■ INFORMATION SHOWN:
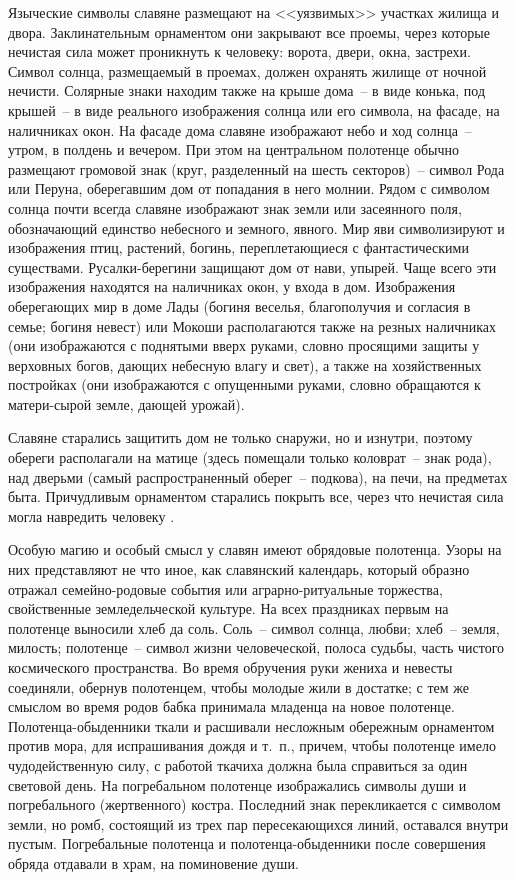 \documentclass[pscyr,titlepage,chapters]{hedreport}
\begin{document}
  Языческие символы славяне размещают на <<уязвимых>> участках жилища и двора.
  Заклинательным орнаментом они закрывают все проемы, через которые нечистая
  сила может проникнуть к человеку: ворота, двери, окна, застрехи. Символ
  солнца, размещаемый в проемах, должен охранять жилище от ночной нечисти.
  Солярные знаки находим также на крыше дома~-- в виде конька, под крышей~-- в
  виде реального изображения солнца или его символа, на фасаде, на наличниках
  окон. На фасаде дома славяне изображают небо и ход солнца~-- утром, в полдень
  и вечером. При этом на центральном полотенце обычно размещают громовой знак
  (круг, разделенный на шесть секторов)~-- символ Рода или Перуна, оберегавшим
  дом от попадания в него молнии. Рядом с символом солнца почти всегда славяне
  изображают знак земли или засеянного поля, обозначающий единство небесного и
  земного, явного. Мир яви символизируют и изображения птиц, растений, богинь,
  переплетающиеся с фантастическими существами. Русалки-берегини защищают дом от
  нави, упырей. Чаще всего эти изображения находятся на наличниках окон, у входа
  в дом. Изображения оберегающих мир в доме Лады (богиня веселья, благополучия и
  согласия в семье; богиня невест) или Мокоши располагаются также на резных
  наличниках (они изображаются с поднятыми вверх руками, словно просящими защиты
  у верховных богов, дающих небесную влагу и свет), а также на хозяйственных
  постройках (они изображаются с опущенными руками, словно обращаются к
  матери-сырой земле, дающей урожай).
 
  Славяне старались защитить дом не только снаружи, но и изнутри, поэтому
  обереги располагали на матице (здесь помещали только коловрат~-- знак рода),
  над дверьми (самый распространенный оберег~-- подкова), на печи, на предметах
  быта. Причудливым орнаментом старались покрыть все, через что нечистая сила
  могла навредить человеку \cite{2}.

  Особую магию и особый смысл у славян имеют обрядовые полотенца. Узоры на них
  представляют не что иное, как славянский календарь, который образно отражал
  семейно-родовые события или аграрно-ритуальные торжества, свойственные
  земледельческой культуре. На всех праздниках первым на полотенце выносили хлеб
  да соль. Соль~-- символ солнца, любви; хлеб~-- земля, милость; полотенце~--
  символ жизни человеческой, полоса судьбы, часть чистого космического
  пространства. Во время обручения руки жениха и невесты соединяли, обернув
  полотенцем, чтобы молодые жили в достатке; с тем же смыслом во время родов
  бабка принимала младенца на новое полотенце. Полотенца-обыденники ткали и
  расшивали несложным обережным орнаментом против мора, для испрашивания дождя
  и т.~п., причем, чтобы полотенце имело чудодейственную силу, с работой ткачиха
  должна была справиться за один световой день. На погребальном полотенце
  изображались символы души и погребального (жертвенного) костра. Последний знак
  перекликается с символом земли, но ромб, состоящий из трех пар пересекающихся
  линий, оставался внутри пустым. Погребальные полотенца и полотенца-обыденники
  после совершения обряда отдавали в храм, на поминовение души.
\end{document}
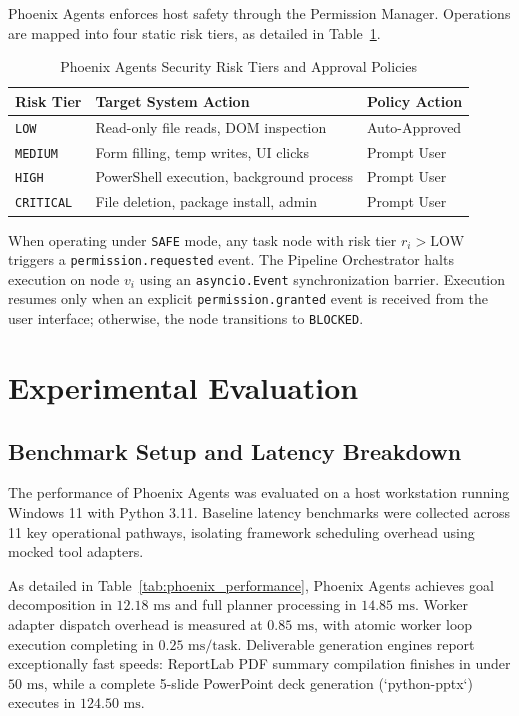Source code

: \documentclass[conference]{IEEEtran}
\begin{document}
Phoenix Agents enforces host safety through the Permission Manager. Operations are mapped into four static risk tiers, as detailed in Table~\ref{tab:permission_matrix_phoenix}.

\begin{table}[htbp]
\caption{Phoenix Agents Security Risk Tiers and Approval Policies}
\label{tab:permission_matrix_phoenix}
\centering
\begin{tabular}{p{1.4cm} p{4.2cm} p{1.8cm}}
\toprule
\textbf{Risk Tier} & \textbf{Target System Action} & \textbf{Policy Action} \\
\midrule
\texttt{LOW} & Read-only file reads, DOM inspection & Auto-Approved \\
\texttt{MEDIUM} & Form filling, temp writes, UI clicks & Prompt User \\
\texttt{HIGH} & PowerShell execution, background process & Prompt User \\
\texttt{CRITICAL} & File deletion, package install, admin & Prompt User \\
\bottomrule
\end{tabular}
\end{table}

When operating under \texttt{SAFE} mode, any task node with risk tier $r_i > \text{LOW}$ triggers a \texttt{permission.requested} event. The Pipeline Orchestrator halts execution on node $v_i$ using an \texttt{asyncio.Event} synchronization barrier. Execution resumes only when an explicit \texttt{permission.granted} event is received from the user interface; otherwise, the node transitions to \texttt{BLOCKED}.

\section{Experimental Evaluation}
\label{sec:experiments}

\subsection{Benchmark Setup and Latency Breakdown}
The performance of Phoenix Agents was evaluated on a host workstation running Windows 11 with Python 3.11. Baseline latency benchmarks were collected across 11 key operational pathways, isolating framework scheduling overhead using mocked tool adapters.

As detailed in Table~\ref{tab:phoenix_performance}, Phoenix Agents achieves goal decomposition in $12.18\text{ ms}$ and full planner processing in $14.85\text{ ms}$. Worker adapter dispatch overhead is measured at $0.85\text{ ms}$, with atomic worker loop execution completing in $0.25\text{ ms/task}$. Deliverable generation engines report exceptionally fast speeds: ReportLab PDF summary compilation finishes in under $50\text{ ms}$, while a complete 5-slide PowerPoint deck generation (`python-pptx`) executes in $124.50\text{ ms}$.
\end{document}
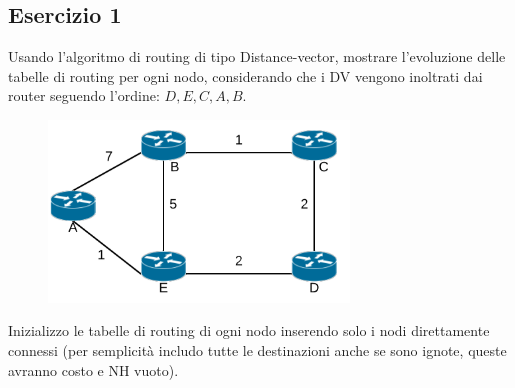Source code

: \documentclass[10pt]{article}
\begin{document}
	\subsection{Esercizio 1}
	Usando l'algoritmo di routing di tipo Distance-vector, mostrare l'evoluzione delle tabelle di routing per ogni nodo, considerando che i DV vengono inoltrati dai router seguendo l'ordine: ${D,E,C,A,B}$.
	\begin{figure}[h!]
	\centering
	\includegraphics[width=8cm]{esercizio1}
	\end{figure}
	\newline
	Inizializzo le tabelle di routing di ogni nodo inserendo solo i nodi direttamente connessi (per semplicità includo tutte le destinazioni anche se sono ignote, queste avranno costo e NH vuoto).
\end{document}
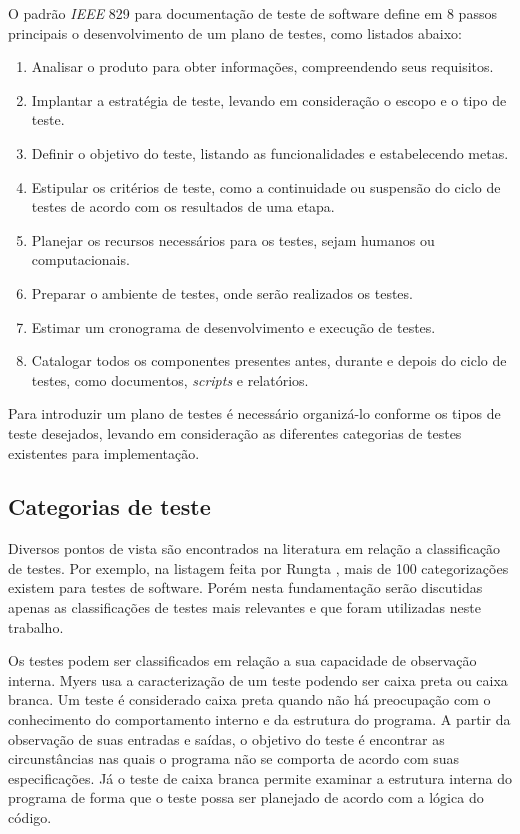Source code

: O padrão \emph{IEEE} 829 \cite{software2008ieee} para documentação de teste de software define em 8 passos principais o desenvolvimento de um plano de testes, como listados abaixo:
\begin{enumerate}
    \item Analisar o produto para obter informações, compreendendo seus requisitos.
    \item Implantar a estratégia de teste, levando em consideração o escopo e o tipo de teste.
    \item Definir o objetivo do teste, listando as funcionalidades e estabelecendo metas.
    \item Estipular os critérios de teste, como a continuidade ou suspensão do ciclo de testes de acordo com os resultados de uma etapa.
    \item Planejar os recursos necessários para os testes, sejam humanos ou computacionais.
    \item Preparar o ambiente de testes, onde serão realizados os testes.
    \item Estimar um cronograma de desenvolvimento e execução de testes.
    \item Catalogar todos os componentes presentes antes, durante e depois do ciclo de testes, como documentos, \emph{scripts} e relatórios.
\end{enumerate}

Para introduzir um plano de testes é necessário organizá-lo conforme os tipos de teste desejados, levando em consideração as diferentes categorias de testes existentes para implementação.

\hypertarget{categorias-de-teste}{%
\subsection{Categorias de teste}\label{categorias-de-teste}}

Diversos pontos de vista são encontrados na literatura em relação a classificação de testes. Por exemplo, na listagem feita por Rungta \cite{rungta}, mais de 100 categorizações existem para testes de software. Porém nesta fundamentação serão discutidas apenas as classificações de testes mais relevantes e que foram utilizadas neste trabalho.

Os testes podem ser classificados em relação a sua capacidade de observação interna. Myers \cite{myers} usa a caracterização de um teste podendo ser caixa preta ou caixa branca. Um teste é considerado caixa preta quando não há preocupação com o conhecimento do comportamento interno e da estrutura do programa. A partir da observação de suas entradas e saídas, o objetivo do teste é encontrar as circunstâncias nas quais o programa não se comporta de acordo com suas especificações. Já o teste de caixa branca permite examinar a estrutura interna do programa de forma que o teste possa ser planejado de acordo com a lógica do código.

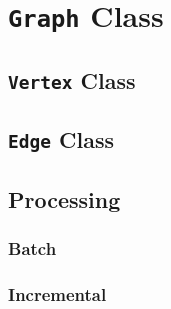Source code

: \section{\texttt{Graph} Class}
\subsection{\texttt{Vertex} Class}
\subsection{\texttt{Edge} Class}
\subsection{Processing}
\subsubsection{Batch}
\subsubsection{Incremental}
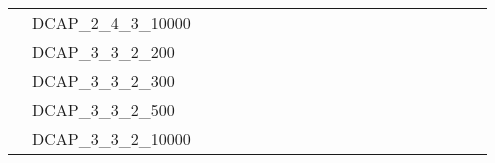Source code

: \begin{table}[]
{\begin{tabular}{|c|l|lll|lll|lllll|llll|lll|}
			& DCAP\_2\_4\_3\_10000          &                          &                         &                          &                          &                         &                          &                          &                         &                         &                          &                           &                             &                             &                             &                               &                          &                          &                           \\
			& DCAP\_3\_3\_2\_200            &                          &                         &                          &                          &                         &                          &                          &                         &                         &                          &                           &                             &                             &                             &                               &                          &                          &                           \\
			& DCAP\_3\_3\_2\_300            &                          &                         &                          &                          &                         &                          &                          &                         &                         &                          &                           &                             &                             &                             &                               &                          &                          &                           \\
			& DCAP\_3\_3\_2\_500            &                          &                         &                          &                          &                         &                          &                          &                         &                         &                          &                           &                             &                             &                             &                               &                          &                          &                           \\
			& DCAP\_3\_3\_2\_10000          &                          &                         &                          &                          &                         &                          &                          &                         &                         &                          &                           &                             &                             &                             &                               &                          &                          &                           \\

\end{tabular}}
\end{table}
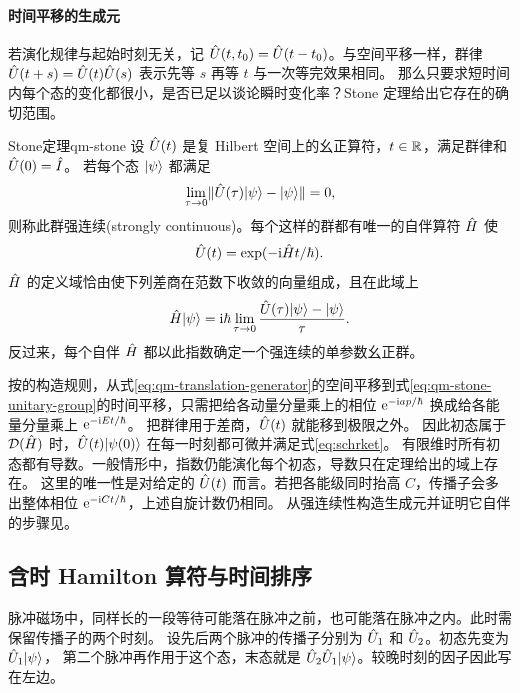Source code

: \paragraph{时间平移的生成元}
若演化规律与起始时刻无关，记 $\hat{U}(t,t_0) = \hat{U}(t - t_0)$。与空间平移一样，群律
$\hat{U}(t + s) = \hat{U}(t)\hat{U}(s)$ 表示先等 $s$ 再等 $t$ 与一次等完效果相同。
那么只要求短时间内每个态的变化都很小，是否已足以谈论瞬时变化率？Stone 定理给出它存在的确切范围\cite{stone}。
\begin{theorem}{Stone定理}{qm-stone}
    设 $\hat{U}(t)$ 是复 Hilbert 空间上的幺正算符，$t \in \mathbb{R}$，满足群律和 $\hat{U}(0) = \hat{I}$。
    若每个态 $\lvert\psi\rangle$ 都满足
    \begin{equation}\label{eq:qm-strong-continuity}
        \lim_{\tau\to 0}\lVert\hat{U}(\tau)\lvert\psi\rangle - \lvert\psi\rangle\rVert = 0,
    \end{equation}
    则称此群强连续(strongly continuous)。每个这样的群都有唯一的自伴算符 $\hat{H}$ 使
    \begin{equation}\label{eq:qm-stone-unitary-group}
        \hat{U}(t) = \exp(-\mathrm{i}\hat{H} t/\hbar).
    \end{equation}
    $\hat{H}$ 的定义域恰由使下列差商在范数下收敛的向量组成，且在此域上
    \begin{equation}\label{eq:qm-stone-generator}
        \hat{H}\lvert\psi\rangle = \mathrm{i}\hbar\lim_{\tau\to0}
        \frac{\hat{U}(\tau)\lvert\psi\rangle - \lvert\psi\rangle}{\tau}.
    \end{equation}
    反过来，每个自伴 $\hat{H}$ 都以此指数确定一个强连续的单参数幺正群。
\end{theorem}
按的构造规则，从式\eqref{eq:qm-translation-generator}的空间平移到式\eqref{eq:qm-stone-unitary-group}的时间平移，只需把给各动量分量乘上的相位 $\mathop{}\!\mathrm{e}^{-\mathrm{i} ap/\hbar}$ 换成给各能量分量乘上 $\mathop{}\!\mathrm{e}^{-\mathrm{i} Et/\hbar}$。
把群律用于差商，$\hat{U}(t)$ 就能移到极限之外。
因此初态属于 $\mathcal D(\hat{H})$ 时，$\hat{U}(t)\lvert\psi(0)\rangle$ 在每一时刻都可微并满足式\eqref{eq:schrket}。
有限维时所有初态都有导数。一般情形中，指数仍能演化每个初态，导数只在定理给出的域上存在。
这里的唯一性是对给定的 $\hat{U}(t)$ 而言。若把各能级同时抬高 $C$，传播子会多出整体相位 $\mathop{}\!\mathrm{e}^{-\mathrm{i} Ct/\hbar}$，上述自旋计数仍相同。
从强连续性构造生成元并证明它自伴的步骤见。

\subsection{含时 Hamilton 算符与时间排序}
脉冲磁场中，同样长的一段等待可能落在脉冲之前，也可能落在脉冲之内。此时需保留传播子的两个时刻。
设先后两个脉冲的传播子分别为 $\hat{U}_1$ 和 $\hat{U}_2$。初态先变为 $\hat{U}_1\lvert\psi\rangle$，
第二个脉冲再作用于这个态，末态就是 $\hat{U}_2\hat{U}_1\lvert\psi\rangle$。较晚时刻的因子因此写在左边。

■ TASK ITEM:
Print the lines above from the one with "изображают знак земли" through the one with "Славяне старались защитить", both included, exactly as written and nothing more.

■ EXERCISE ANSWER:
  изображают знак земли или засеянного поля, обозначающий единство небесного и
  земного, явного. Мир яви символизируют и изображения птиц, растений, богинь,
  переплетающиеся с фантастическими существами. Русалки-берегини защищают дом от
  нави, упырей. Чаще всего эти изображения находятся на наличниках окон, у входа
  в дом. Изображения оберегающих мир в доме Лады (богиня веселья, благополучия и
  согласия в семье; богиня невест) или Мокоши располагаются также на резных
  наличниках (они изображаются с поднятыми вверх руками, словно просящими защиты
  у верховных богов, дающих небесную влагу и свет), а также на хозяйственных
  постройках (они изображаются с опущенными руками, словно обращаются к
  матери-сырой земле, дающей урожай).
 
  Славяне старались защитить дом не только снаружи, но и изнутри, поэтому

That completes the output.